====== Input material ======
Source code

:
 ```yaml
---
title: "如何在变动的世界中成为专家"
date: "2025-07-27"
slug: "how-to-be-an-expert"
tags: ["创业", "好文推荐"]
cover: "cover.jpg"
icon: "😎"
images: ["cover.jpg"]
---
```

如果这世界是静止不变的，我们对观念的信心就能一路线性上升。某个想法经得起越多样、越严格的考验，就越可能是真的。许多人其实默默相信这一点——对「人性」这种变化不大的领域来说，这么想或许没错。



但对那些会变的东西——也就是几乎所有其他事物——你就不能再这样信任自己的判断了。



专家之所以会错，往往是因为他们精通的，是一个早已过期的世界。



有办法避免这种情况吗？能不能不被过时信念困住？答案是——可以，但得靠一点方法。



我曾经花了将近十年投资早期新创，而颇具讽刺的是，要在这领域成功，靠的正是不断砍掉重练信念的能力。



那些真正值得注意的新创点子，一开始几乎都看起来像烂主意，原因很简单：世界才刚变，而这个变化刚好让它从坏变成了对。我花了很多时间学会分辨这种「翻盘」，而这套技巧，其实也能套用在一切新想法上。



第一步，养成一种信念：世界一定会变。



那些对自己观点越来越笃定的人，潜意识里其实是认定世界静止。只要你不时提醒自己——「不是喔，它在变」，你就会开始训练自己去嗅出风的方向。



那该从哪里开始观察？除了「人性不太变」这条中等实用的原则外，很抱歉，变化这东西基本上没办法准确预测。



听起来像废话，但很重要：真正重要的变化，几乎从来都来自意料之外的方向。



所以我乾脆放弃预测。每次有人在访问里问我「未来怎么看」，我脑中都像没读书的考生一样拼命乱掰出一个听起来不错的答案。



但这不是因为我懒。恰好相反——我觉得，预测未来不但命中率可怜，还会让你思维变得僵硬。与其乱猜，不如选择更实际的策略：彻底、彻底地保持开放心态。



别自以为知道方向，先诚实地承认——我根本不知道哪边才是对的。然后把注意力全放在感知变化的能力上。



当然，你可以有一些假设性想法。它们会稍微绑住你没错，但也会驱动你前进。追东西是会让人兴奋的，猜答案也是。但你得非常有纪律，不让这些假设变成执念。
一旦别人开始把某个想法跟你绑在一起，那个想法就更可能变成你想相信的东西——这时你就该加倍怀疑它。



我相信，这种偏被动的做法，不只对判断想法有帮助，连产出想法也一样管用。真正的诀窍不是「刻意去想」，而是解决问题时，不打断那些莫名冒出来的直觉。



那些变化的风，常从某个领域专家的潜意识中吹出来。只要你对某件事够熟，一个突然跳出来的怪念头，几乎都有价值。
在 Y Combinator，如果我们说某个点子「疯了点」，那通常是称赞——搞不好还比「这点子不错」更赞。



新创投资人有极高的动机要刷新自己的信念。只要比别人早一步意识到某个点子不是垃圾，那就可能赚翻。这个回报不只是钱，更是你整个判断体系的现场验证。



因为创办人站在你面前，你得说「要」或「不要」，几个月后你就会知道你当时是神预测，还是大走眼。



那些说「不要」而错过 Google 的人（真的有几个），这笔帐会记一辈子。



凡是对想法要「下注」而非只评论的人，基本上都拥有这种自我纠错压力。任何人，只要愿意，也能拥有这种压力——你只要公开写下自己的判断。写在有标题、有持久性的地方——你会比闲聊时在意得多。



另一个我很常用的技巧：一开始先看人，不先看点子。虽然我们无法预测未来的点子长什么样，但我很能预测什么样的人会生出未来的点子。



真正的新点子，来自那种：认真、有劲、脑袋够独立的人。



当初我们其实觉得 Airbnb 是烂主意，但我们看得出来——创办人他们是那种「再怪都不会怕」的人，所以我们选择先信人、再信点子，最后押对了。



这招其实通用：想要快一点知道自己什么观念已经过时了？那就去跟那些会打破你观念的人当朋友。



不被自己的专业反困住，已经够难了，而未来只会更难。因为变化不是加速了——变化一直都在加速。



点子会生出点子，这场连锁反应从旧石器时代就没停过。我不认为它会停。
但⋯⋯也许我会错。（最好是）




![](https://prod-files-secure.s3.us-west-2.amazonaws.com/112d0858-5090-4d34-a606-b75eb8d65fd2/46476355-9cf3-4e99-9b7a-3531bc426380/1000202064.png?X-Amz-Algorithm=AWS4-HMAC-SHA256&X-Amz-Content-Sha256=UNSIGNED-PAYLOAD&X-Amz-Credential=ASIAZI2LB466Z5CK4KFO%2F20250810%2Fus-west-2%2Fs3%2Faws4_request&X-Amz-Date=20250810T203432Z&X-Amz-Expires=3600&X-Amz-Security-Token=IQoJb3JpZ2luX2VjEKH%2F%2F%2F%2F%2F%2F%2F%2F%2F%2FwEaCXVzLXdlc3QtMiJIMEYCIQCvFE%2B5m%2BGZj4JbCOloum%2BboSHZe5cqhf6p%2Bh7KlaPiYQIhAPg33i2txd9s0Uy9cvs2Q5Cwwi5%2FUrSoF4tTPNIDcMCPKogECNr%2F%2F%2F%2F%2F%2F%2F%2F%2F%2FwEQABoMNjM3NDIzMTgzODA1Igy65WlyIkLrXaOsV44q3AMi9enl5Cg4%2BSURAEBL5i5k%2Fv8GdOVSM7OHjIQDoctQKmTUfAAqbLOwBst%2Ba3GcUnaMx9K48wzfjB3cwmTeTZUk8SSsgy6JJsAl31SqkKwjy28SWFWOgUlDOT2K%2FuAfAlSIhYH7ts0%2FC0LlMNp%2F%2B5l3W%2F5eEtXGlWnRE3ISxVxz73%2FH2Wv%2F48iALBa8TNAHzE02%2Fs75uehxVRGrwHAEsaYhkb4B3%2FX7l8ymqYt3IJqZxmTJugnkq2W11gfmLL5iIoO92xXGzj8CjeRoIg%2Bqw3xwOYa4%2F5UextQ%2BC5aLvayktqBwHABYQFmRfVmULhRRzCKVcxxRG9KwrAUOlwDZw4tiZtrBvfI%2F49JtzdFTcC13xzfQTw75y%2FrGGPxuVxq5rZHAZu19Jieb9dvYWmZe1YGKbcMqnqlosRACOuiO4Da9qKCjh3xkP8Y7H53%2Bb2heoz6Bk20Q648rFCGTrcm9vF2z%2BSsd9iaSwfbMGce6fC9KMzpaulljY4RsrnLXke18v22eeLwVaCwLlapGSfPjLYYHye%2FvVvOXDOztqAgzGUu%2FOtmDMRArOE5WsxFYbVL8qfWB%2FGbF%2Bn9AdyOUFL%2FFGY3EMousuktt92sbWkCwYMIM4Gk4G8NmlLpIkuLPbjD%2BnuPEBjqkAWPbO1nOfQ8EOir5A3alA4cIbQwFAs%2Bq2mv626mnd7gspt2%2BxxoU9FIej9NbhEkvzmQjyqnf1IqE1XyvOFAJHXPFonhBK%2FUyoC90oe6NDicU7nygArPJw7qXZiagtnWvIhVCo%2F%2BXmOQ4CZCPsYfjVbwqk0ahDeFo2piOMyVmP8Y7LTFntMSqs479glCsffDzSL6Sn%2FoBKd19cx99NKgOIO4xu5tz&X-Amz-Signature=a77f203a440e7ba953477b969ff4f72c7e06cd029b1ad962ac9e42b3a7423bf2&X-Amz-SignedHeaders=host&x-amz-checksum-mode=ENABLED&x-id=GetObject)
======
Task instructions: Would you please copy exactly the part of the entries above that begins at the line containing "凡是对想法要「下注」而非只评" and ends at the line containing "但⋯⋯也许我会错。（最好是）", both lines included?

Answer box:
凡是对想法要「下注」而非只评论的人，基本上都拥有这种自我纠错压力。任何人，只要愿意，也能拥有这种压力——你只要公开写下自己的判断。写在有标题、有持久性的地方——你会比闲聊时在意得多。



另一个我很常用的技巧：一开始先看人，不先看点子。虽然我们无法预测未来的点子长什么样，但我很能预测什么样的人会生出未来的点子。



真正的新点子，来自那种：认真、有劲、脑袋够独立的人。



当初我们其实觉得 Airbnb 是烂主意，但我们看得出来——创办人他们是那种「再怪都不会怕」的人，所以我们选择先信人、再信点子，最后押对了。



这招其实通用：想要快一点知道自己什么观念已经过时了？那就去跟那些会打破你观念的人当朋友。



不被自己的专业反困住，已经够难了，而未来只会更难。因为变化不是加速了——变化一直都在加速。



点子会生出点子，这场连锁反应从旧石器时代就没停过。我不认为它会停。
但⋯⋯也许我会错。（最好是）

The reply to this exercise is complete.